Stored items
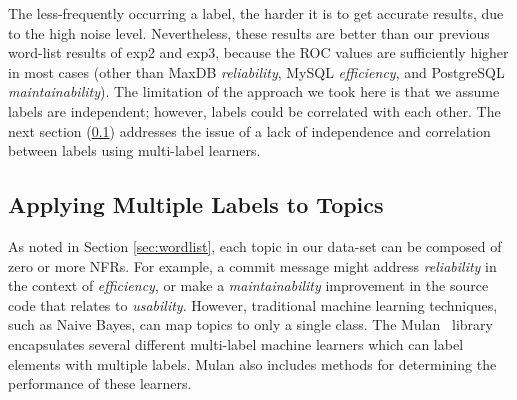 \documentclass[smallextended]{svjour3}       %
\begin{document}
The less-frequently occurring a label, the harder it is to get accurate
results, due to the high noise level. Nevertheless, these results are
better than our previous word-list results of \textsf{exp2} and
\textsf{exp3}, because the ROC values are sufficiently higher in most
cases (other than MaxDB \emph{reliability}, MySQL \emph{efficiency}, and PostgreSQL \emph{maintainability}). The
limitation of the approach we took here is that we assume labels are
independent; however, labels could be correlated with each other. 
The next section (\ref{sec:multilabel})
addresses the issue of a lack of independence and correlation between
labels
using multi-label learners.


\subsection{Applying Multiple Labels to Topics}
\label{sec:multilabel}

As noted in Section \ref{sec:wordlist}, each topic in our data-set can be composed of zero or more NFRs. 
For example, a commit message might address \textit{reliability} in the context of \textit{efficiency}, or make a \textit{maintainability} improvement
in the source code that relates to \textit{usability}. 
However, traditional machine learning techniques, such as Naive Bayes, can map topics to only a single class. 
The Mulan~\cite{mulan} library encapsulates several different multi-label machine learners which can label elements with multiple labels.
Mulan also includes methods for determining the performance of these learners.

\end{document}
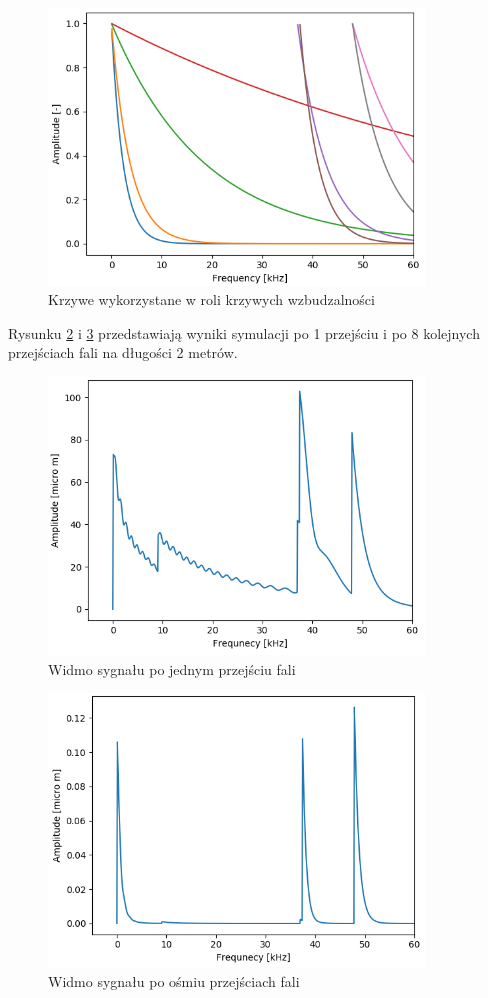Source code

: \begin{figure}[h]
\centering
\includegraphics[width=10cm]{Zdjecia/5/krzywe_wzbudzalnosci}
\caption{Krzywe wykorzystane w roli krzywych wzbudzalności}
\label{fig:singExc}
\end{figure}

Rysunku \ref{fig:1prop} i \ref{fig:8prop} przedstawiają wyniki symulacji po 1 przejściu i po 8 kolejnych przejściach fali na długości 2 metrów.

\begin{figure}[h]
\centering
\includegraphics[width=10cm]{Zdjecia/5/1}
\caption{Widmo sygnału po jednym przejściu fali}
\label{fig:1prop}
\end{figure}

\begin{figure}[h]
\centering
\includegraphics[width=10cm]{Zdjecia/5/8}
\caption{Widmo sygnału po ośmiu przejściach fali}
\label{fig:8prop}
\end{figure}

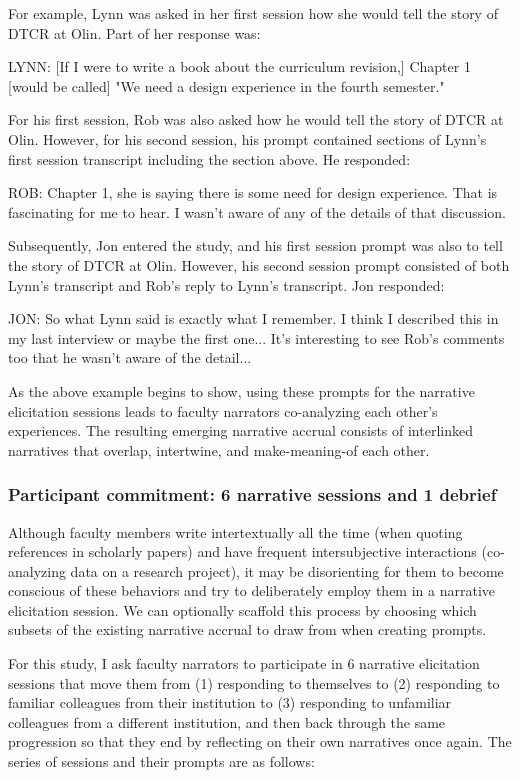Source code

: For example, Lynn was asked in her first session how she would tell the story of DTCR at Olin. Part of her response was:

LYNN: [If I were to write a book about the curriculum revision,] Chapter 1 [would be called] "We need a design experience in the fourth semester."

For his first session, Rob was also asked how he would tell the story of DTCR at Olin. However, for his second session, his prompt contained sections of Lynn’s first session transcript including the section above. He responded:

ROB: Chapter 1, she is saying there is some need for design experience. That is fascinating for me to hear. I wasn’t aware of any of the details of that discussion.

Subsequently, Jon entered the study, and his first session prompt was also to tell the story of DTCR at Olin. However, his second session prompt consisted of both Lynn’s transcript and Rob’s reply to Lynn’s transcript. Jon responded:

JON: So what Lynn said is exactly what I remember. I think I described this in my last interview or maybe the first one... It’s interesting to see Rob’s comments too that he wasn’t aware of the detail...

As the above example begins to show, using these prompts for the narrative elicitation sessions leads to faculty narrators co-analyzing each other's experiences. The resulting emerging narrative accrual consists of interlinked narratives that overlap, intertwine, and make-meaning-of each other.

\subsubsection{Participant commitment: 6 narrative sessions and 1 debrief}

Although faculty members write intertextually all the time (when quoting references in scholarly papers) and have frequent intersubjective interactions (co-analyzing data on a research project), it may be disorienting for them to become conscious of these behaviors and try to deliberately employ them in a narrative elicitation session. We can optionally scaffold this process by choosing which subsets of the existing narrative accrual to draw from when creating prompts.

For this study, I ask faculty narrators to participate in 6 narrative elicitation sessions that move them from (1) responding to themselves to (2) responding to familiar colleagues from their institution to (3) responding to unfamiliar colleagues from a different institution, and then back through the same progression so that they end by reflecting on their own narratives once again. The series of sessions and their prompts are as follows:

YOUR ASSIGNMENT
Pull out every line above that holds the word "transcript".

RESULT
For his first session, Rob was also asked how he would tell the story of DTCR at Olin. However, for his second session, his prompt contained sections of Lynn’s first session transcript including the section above. He responded:
Subsequently, Jon entered the study, and his first session prompt was also to tell the story of DTCR at Olin. However, his second session prompt consisted of both Lynn’s transcript and Rob’s reply to Lynn’s transcript. Jon responded:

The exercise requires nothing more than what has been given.